Exercise description:
For the listing below, return the line containing "by swimming. \\[-0.3ex]", the line containing "swam crossed-the river.", and all lines in between, exactly as written and nothing else.
^^^^^^^^^^^^^^^^
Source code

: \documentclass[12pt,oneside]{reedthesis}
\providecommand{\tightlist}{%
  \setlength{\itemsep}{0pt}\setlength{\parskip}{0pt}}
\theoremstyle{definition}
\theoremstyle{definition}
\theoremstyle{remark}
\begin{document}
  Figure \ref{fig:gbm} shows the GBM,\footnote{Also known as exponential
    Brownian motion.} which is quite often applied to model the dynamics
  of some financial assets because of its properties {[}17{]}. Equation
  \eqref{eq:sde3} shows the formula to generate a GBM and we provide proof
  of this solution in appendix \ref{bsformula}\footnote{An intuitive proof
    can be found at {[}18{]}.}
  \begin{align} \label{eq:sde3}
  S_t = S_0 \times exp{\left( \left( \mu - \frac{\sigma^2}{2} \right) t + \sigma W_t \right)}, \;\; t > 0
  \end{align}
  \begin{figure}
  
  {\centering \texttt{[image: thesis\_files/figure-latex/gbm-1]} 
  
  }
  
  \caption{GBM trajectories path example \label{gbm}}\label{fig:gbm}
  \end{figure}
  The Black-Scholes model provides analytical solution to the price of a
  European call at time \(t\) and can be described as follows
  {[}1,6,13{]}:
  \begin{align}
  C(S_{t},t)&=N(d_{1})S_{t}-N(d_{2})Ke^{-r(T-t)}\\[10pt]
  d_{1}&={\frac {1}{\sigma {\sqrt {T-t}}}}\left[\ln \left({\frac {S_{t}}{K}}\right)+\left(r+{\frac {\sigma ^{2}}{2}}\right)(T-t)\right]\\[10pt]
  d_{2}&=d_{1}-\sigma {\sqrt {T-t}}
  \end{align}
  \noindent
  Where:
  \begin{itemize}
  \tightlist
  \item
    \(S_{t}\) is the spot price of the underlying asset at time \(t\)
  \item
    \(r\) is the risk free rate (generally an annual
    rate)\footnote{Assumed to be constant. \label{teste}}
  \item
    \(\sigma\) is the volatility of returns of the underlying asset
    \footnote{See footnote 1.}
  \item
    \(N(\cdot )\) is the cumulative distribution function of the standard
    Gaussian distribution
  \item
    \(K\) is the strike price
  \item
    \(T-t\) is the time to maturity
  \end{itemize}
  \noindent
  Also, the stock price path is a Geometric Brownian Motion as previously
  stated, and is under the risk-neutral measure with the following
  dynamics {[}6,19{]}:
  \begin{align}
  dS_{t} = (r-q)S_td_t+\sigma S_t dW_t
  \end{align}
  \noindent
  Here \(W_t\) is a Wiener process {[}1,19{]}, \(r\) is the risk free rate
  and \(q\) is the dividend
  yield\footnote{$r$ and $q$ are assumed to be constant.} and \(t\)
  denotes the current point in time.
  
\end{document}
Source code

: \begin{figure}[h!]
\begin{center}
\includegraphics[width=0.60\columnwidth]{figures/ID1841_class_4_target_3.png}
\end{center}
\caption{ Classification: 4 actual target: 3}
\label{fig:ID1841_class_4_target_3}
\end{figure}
^^^^^^^^^^^^^^^^
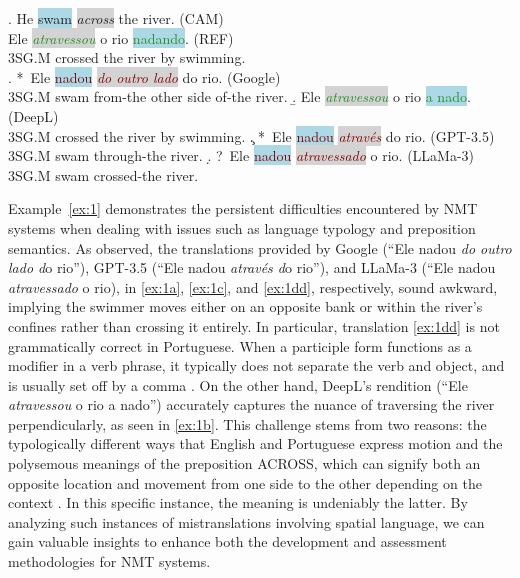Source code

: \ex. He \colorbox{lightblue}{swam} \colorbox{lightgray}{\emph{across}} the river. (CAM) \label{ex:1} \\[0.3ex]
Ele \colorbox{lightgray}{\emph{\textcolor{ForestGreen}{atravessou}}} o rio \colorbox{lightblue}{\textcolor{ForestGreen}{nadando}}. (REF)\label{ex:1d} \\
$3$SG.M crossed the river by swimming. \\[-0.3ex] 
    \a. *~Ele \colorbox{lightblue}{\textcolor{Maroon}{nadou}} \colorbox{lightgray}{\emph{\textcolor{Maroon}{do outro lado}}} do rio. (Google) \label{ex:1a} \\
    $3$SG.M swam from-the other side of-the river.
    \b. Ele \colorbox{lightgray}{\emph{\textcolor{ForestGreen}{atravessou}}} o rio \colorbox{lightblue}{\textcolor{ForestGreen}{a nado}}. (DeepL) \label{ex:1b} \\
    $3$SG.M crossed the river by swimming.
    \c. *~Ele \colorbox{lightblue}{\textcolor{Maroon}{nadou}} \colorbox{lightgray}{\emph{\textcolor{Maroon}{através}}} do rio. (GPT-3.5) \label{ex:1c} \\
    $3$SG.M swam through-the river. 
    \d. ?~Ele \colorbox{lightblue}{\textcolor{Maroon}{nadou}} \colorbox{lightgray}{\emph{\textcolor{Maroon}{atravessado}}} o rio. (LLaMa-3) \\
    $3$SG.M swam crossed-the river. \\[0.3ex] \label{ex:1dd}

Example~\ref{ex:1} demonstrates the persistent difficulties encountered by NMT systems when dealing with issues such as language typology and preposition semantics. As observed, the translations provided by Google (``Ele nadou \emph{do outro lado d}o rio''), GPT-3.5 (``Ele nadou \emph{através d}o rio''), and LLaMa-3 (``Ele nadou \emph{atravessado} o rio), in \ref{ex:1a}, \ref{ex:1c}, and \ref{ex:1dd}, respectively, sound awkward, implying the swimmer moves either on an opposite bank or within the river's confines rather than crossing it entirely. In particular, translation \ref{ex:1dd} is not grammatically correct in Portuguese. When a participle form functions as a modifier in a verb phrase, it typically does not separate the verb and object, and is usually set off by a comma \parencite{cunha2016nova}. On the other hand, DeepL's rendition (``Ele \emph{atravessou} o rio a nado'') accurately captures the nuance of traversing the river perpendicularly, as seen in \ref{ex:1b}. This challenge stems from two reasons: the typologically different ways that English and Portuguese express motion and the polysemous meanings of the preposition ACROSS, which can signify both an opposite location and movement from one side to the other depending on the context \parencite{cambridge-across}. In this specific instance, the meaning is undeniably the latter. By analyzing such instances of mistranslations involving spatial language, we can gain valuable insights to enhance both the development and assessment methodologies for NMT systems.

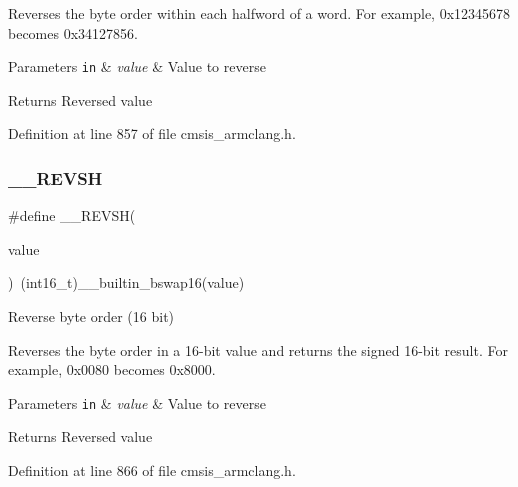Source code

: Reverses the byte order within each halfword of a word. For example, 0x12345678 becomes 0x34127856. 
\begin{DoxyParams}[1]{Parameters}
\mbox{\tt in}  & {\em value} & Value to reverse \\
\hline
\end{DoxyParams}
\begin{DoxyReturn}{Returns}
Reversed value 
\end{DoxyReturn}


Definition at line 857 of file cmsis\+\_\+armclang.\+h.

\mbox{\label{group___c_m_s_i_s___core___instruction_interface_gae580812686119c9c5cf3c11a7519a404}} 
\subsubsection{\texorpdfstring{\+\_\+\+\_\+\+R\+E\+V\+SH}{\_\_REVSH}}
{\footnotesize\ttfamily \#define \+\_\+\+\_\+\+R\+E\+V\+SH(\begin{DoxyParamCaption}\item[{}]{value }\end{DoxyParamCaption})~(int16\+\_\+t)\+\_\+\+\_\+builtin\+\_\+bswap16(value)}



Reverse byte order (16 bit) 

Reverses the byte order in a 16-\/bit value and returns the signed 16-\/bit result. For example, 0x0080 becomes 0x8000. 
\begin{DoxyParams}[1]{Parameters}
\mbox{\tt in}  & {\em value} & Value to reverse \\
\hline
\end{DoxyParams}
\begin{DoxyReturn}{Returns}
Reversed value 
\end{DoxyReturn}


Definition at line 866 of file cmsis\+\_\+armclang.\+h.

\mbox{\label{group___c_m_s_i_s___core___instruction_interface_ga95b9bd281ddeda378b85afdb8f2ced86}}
^^^^^^^^^^^^^^^^
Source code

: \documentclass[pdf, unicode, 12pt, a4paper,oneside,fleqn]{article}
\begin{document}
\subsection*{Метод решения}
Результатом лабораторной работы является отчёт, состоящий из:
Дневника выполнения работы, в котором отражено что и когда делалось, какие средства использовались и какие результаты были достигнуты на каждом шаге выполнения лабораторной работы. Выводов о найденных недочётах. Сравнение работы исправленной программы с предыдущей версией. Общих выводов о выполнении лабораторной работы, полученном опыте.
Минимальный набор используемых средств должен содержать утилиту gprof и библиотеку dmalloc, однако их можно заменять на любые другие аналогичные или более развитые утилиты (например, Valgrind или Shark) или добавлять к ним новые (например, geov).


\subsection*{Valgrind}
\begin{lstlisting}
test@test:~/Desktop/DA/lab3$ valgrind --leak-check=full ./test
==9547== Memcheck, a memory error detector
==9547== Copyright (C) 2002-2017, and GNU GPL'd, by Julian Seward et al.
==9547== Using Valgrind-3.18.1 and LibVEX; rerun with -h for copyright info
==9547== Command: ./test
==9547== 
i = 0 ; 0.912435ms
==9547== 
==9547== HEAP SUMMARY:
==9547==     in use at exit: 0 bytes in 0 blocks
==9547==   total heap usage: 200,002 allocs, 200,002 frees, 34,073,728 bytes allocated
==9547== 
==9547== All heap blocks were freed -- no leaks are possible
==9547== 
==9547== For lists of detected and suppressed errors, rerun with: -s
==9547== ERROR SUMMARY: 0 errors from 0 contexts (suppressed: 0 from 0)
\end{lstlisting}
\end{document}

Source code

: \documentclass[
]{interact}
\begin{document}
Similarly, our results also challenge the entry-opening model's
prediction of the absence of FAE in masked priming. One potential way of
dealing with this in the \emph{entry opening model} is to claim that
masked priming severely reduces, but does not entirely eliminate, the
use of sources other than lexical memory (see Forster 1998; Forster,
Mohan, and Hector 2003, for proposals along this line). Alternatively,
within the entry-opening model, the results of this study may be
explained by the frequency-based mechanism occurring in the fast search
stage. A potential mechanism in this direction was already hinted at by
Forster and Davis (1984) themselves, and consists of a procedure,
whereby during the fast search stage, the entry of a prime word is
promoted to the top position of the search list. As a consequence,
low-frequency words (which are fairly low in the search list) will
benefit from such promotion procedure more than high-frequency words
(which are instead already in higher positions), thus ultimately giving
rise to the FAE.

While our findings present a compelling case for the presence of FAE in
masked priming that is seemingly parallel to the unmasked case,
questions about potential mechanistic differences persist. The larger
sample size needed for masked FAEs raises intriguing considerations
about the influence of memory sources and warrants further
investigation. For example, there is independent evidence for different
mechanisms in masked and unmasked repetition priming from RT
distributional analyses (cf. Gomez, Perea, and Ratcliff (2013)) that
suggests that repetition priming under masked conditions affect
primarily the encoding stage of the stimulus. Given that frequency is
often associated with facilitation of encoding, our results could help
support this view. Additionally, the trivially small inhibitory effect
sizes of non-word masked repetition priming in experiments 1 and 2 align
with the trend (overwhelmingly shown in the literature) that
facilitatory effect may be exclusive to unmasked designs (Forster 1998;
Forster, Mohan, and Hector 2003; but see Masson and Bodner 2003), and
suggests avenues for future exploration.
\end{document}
^^^^^^^^^^^^^^^^
Your response:
$3$SG.M crossed the river by swimming. \\[-0.3ex] 
    \a. *~Ele \colorbox{lightblue}{\textcolor{Maroon}{nadou}} \colorbox{lightgray}{\emph{\textcolor{Maroon}{do outro lado}}} do rio. (Google) \label{ex:1a} \\
    $3$SG.M swam from-the other side of-the river.
    \b. Ele \colorbox{lightgray}{\emph{\textcolor{ForestGreen}{atravessou}}} o rio \colorbox{lightblue}{\textcolor{ForestGreen}{a nado}}. (DeepL) \label{ex:1b} \\
    $3$SG.M crossed the river by swimming.
    \c. *~Ele \colorbox{lightblue}{\textcolor{Maroon}{nadou}} \colorbox{lightgray}{\emph{\textcolor{Maroon}{através}}} do rio. (GPT-3.5) \label{ex:1c} \\
    $3$SG.M swam through-the river. 
    \d. ?~Ele \colorbox{lightblue}{\textcolor{Maroon}{nadou}} \colorbox{lightgray}{\emph{\textcolor{Maroon}{atravessado}}} o rio. (LLaMa-3) \\
    $3$SG.M swam crossed-the river. \\[0.3ex] \label{ex:1dd}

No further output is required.